Discharge of common pharmaceutical chemicals into the environment through excretion and various disposal methods can lead to contamination of natural soil and water. Because of the complex chemical structure of these organic compounds, sorption is expected to be very strong in organic matter (OM)-rich soils. The objective of this study is to characterize and determine the transport and degradation behavior of naproxen and ibuprofen in OM-rich natural soils. Ibuprofen and naproxen are both amphiphilic, carboxylic acids with a low solubility in water. The log K_OW for ibuprofen (3.6) and naproxen (3.2) indicate both are hydrophobic compounds. The acid dissociation constant (pKa) of naproxen (4.2) and ibuprofen (4.6) indicates their ability to react as ions in soils. The log D_OW values for naproxen (1.7) and ibuprofen (2.2) suggest that while the deprotonated forms of naproxen and ibuprofen are less hydrophobic than their neutral forms, they still contain nonpolar characteristics.

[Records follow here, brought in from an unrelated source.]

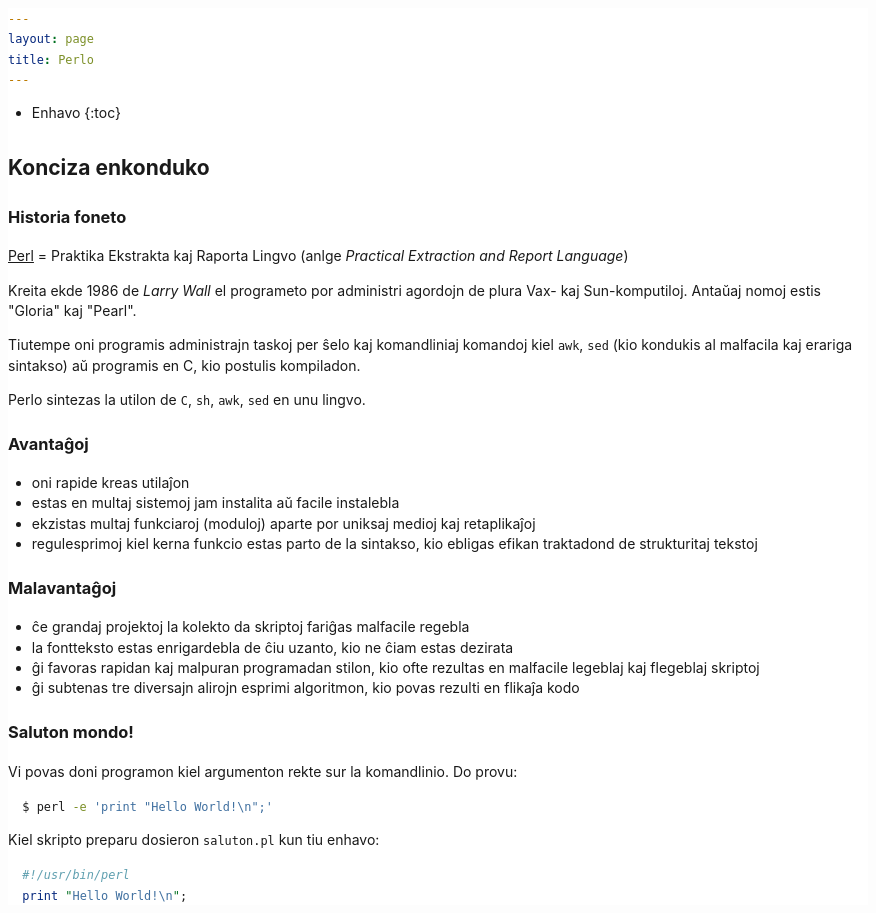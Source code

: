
 ```yaml
---
layout: page
title: Perlo
---
```


* Enhavo
{:toc}

## Konciza enkonduko

### Historia foneto

[Perl](http://www.perl.com/) = Praktika Ekstrakta kaj Raporta Lingvo (anlge *Practical Extraction and Report Language*)

Kreita ekde 1986 de *Larry Wall* el programeto por administri agordojn de plura Vax- kaj Sun-komputiloj.
Antaŭaj nomoj estis "Gloria" kaj "Pearl".

Tiutempe oni programis administrajn taskoj per ŝelo kaj komandliniaj komandoj kiel `awk`, `sed` (kio
kondukis al malfacila kaj erariga sintakso) aŭ programis en C, kio postulis kompiladon.

Perlo sintezas la utilon de `C`, `sh`, `awk`, `sed` en unu lingvo.

### Avantaĝoj 

- oni rapide kreas utilaĵon
- estas en multaj sistemoj jam instalita aŭ facile instalebla
- ekzistas multaj funkciaroj (moduloj) aparte por uniksaj medioj kaj retaplikaĵoj
- regulesprimoj kiel kerna funkcio estas parto de la sintakso, kio ebligas efikan traktadond de strukturitaj tekstoj

### Malavantaĝoj

- ĉe grandaj projektoj la kolekto da skriptoj fariĝas malfacile regebla
- la fontteksto estas enrigardebla de ĉiu uzanto, kio ne ĉiam estas dezirata
- ĝi favoras rapidan kaj malpuran programadan stilon, kio ofte rezultas en malfacile legeblaj kaj flegeblaj skriptoj
- ĝi subtenas tre diversajn alirojn esprimi algoritmon, kio povas rezulti en flikaĵa kodo


### Saluton mondo!

Vi povas doni programon kiel argumenton rekte sur la komandlinio. Do provu:
```bash
  $ perl -e 'print "Hello World!\n";'
```

Kiel skripto preparu dosieron `saluton.pl` kun tiu enhavo:
```perl
  #!/usr/bin/perl
  print "Hello World!\n";
```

Our previous studies have shown that OM in soils can degrade both naproxen and ibuprofen into their respective ketone analogs. These degradants were absent in soils that had low OM content. In this study, an A-horizon soil with 9.5% organic matter content was used to analyze sorption and degradation behavior of ibuprofen and naproxen during one-dimensional transport experiments. Soil was uniformly packed into glass chromatography columns, saturated with dilute CaCl₂ solution, and injected with tracer solutions containing naproxen or ibuprofen. Effluent solutions were analyzed using high performance liquid chromatography (HPLC) and liquid chromatography mass spectrometer (LCMS). Our preliminary experiments indicated that sorption to the soil was stronger for ibuprofen than naproxen. Degradation products formed during the sorption front of the transport experiment and these compounds were similar to the ones observed during our previous studies. The formation of these compounds closely tracked the sorption and desorption fronts during our experiments. This assessment of potential transformation of these pharmaceuticals, as well as their mobility through soils, was performed in order to understand their behavior and fate in the environment.